• [Task brief]: Check each line of the data for "turn", and copy the ones that have it.

===== Material supplied =====

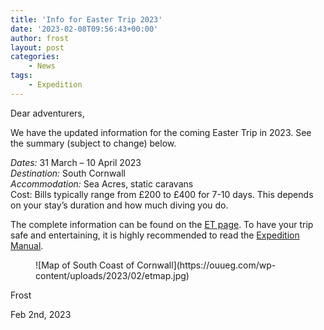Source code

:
 ```yaml
---
title: 'Info for Easter Trip 2023'
date: '2023-02-08T09:56:43+00:00'
author: frost
layout: post
categories:
    - News
tags:
    - Expedition
---
```


Dear adventurers,

We have the updated information for the coming Easter Trip in 2023. See the summary (subject to change) below.

*Dates:* 31 March – 10 April 2023  
*Destination:* South Cornwall  
*Accommodation:* Sea Acres, static caravans  
Cost: Bills typically range from £200 to £400 for 7-10 days. This depends on your stay’s duration and how much diving you do.

The complete information can be found on the [ET page](https://ouueg.com/diving/easter-trip/). To have your trip safe and entertaining, it is highly recommended to read the [Expedition Manual](https://ouueg.com/diving/easter-trip/).

<figure class="wp-block-image size-full">![Map of South Coast of Cornwall](https://ouueg.com/wp-content/uploads/2023/02/etmap.jpg)</figure>Frost

Feb 2nd, 2023
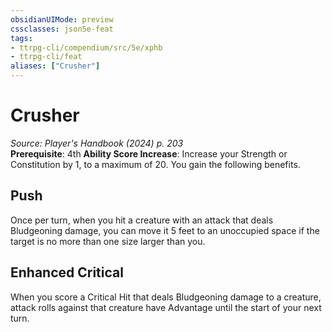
 ```yaml
---
obsidianUIMode: preview
cssclasses: json5e-feat
tags:
- ttrpg-cli/compendium/src/5e/xphb
- ttrpg-cli/feat
aliases: ["Crusher"]
---
```

# Crusher
*Source: Player's Handbook (2024) p. 203*  
**Prerequisite**: 4th
**Ability Score Increase**: Increase your Strength or Constitution by 1, to a maximum of 20.
You gain the following benefits.

## Push

Once per turn, when you hit a creature with an attack that deals Bludgeoning damage, you can move it 5 feet to an unoccupied space if the target is no more than one size larger than you.

## Enhanced Critical

When you score a Critical Hit that deals Bludgeoning damage to a creature, attack rolls against that creature have Advantage until the start of your next turn.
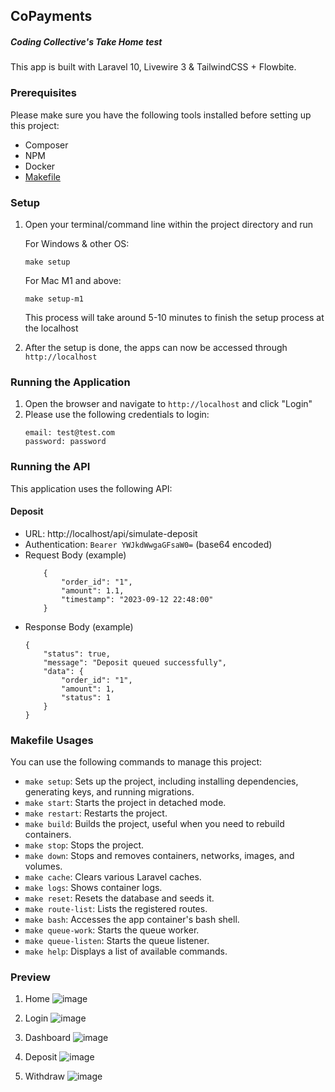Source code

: ## CoPayments

##### Coding Collective's Take Home test

This app is built with Laravel 10, Livewire 3 & TailwindCSS + Flowbite.

### Prerequisites

Please make sure you have the following tools installed before setting up this project:

- Composer
- NPM
- Docker
- [Makefile](https://www.gnu.org/software/make/manual/make.html)

### Setup

1. Open your terminal/command line within the project directory and run

   For Windows & other OS:

   ```
   make setup
   ```

   For Mac M1 and above:

   ```
   make setup-m1
   ```

   This process will take around 5-10 minutes to finish the setup process at the localhost

2. After the setup is done, the apps can now be accessed through `http://localhost`

### Running the Application

1. Open the browser and navigate to `http://localhost` and click "Login"
2. Please use the following credentials to login:
   ```
   email: test@test.com
   password: password
   ```

### Running the API

This application uses the following API:

#### Deposit

- URL: http://localhost/api/simulate-deposit
- Authentication: `Bearer YWJkdWwgaGFsaW0=` (base64 encoded)
- Request Body (example)
  ```
      {
          "order_id": "1",
          "amount": 1.1,
          "timestamp": "2023-09-12 22:48:00"
      }
  ```
- Response Body (example)
  ```
  {
      "status": true,
      "message": "Deposit queued successfully",
      "data": {
          "order_id": "1",
          "amount": 1,
          "status": 1
      }
  }
  ```

### Makefile Usages

You can use the following commands to manage this project:

- `make setup`: Sets up the project, including installing dependencies, generating keys, and running migrations.
- `make start`: Starts the project in detached mode.
- `make restart`: Restarts the project.
- `make build`: Builds the project, useful when you need to rebuild containers.
- `make stop`: Stops the project.
- `make down`: Stops and removes containers, networks, images, and volumes.
- `make cache`: Clears various Laravel caches.
- `make logs`: Shows container logs.
- `make reset`: Resets the database and seeds it.
- `make route-list`: Lists the registered routes.
- `make bash`: Accesses the app container's bash shell.
- `make queue-work`: Starts the queue worker.
- `make queue-listen`: Starts the queue listener.
- `make help`: Displays a list of available commands.

### Preview

1. Home
   ![image](https://github.com/abdulhalimzhr/copayments/assets/75671219/759cd7ba-0bf7-4146-a9af-b9b4b5f98c7c)

2. Login
   ![image](https://github.com/abdulhalimzhr/copayments/assets/75671219/0178033e-bc8e-4d5b-94c1-aa2eabcd129d)

3. Dashboard
   ![image](https://github.com/abdulhalimzhr/copayments/assets/75671219/34439436-9dbc-4a91-a9c0-a5c6bb509686)

4. Deposit
   ![image](https://github.com/abdulhalimzhr/copayments/assets/75671219/6ab1d81f-e827-4d06-b3e3-bce2865face9)

5. Withdraw
   ![image](https://github.com/abdulhalimzhr/copayments/assets/75671219/34fd6aea-ef7b-40b0-b5c9-de550ec46e04)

=====

• [Output below]:
Once per turn, when you hit a creature with an attack that deals Bludgeoning damage, you can move it 5 feet to an unoccupied space if the target is no more than one size larger than you.
When you score a Critical Hit that deals Bludgeoning damage to a creature, attack rolls against that creature have Advantage until the start of your next turn.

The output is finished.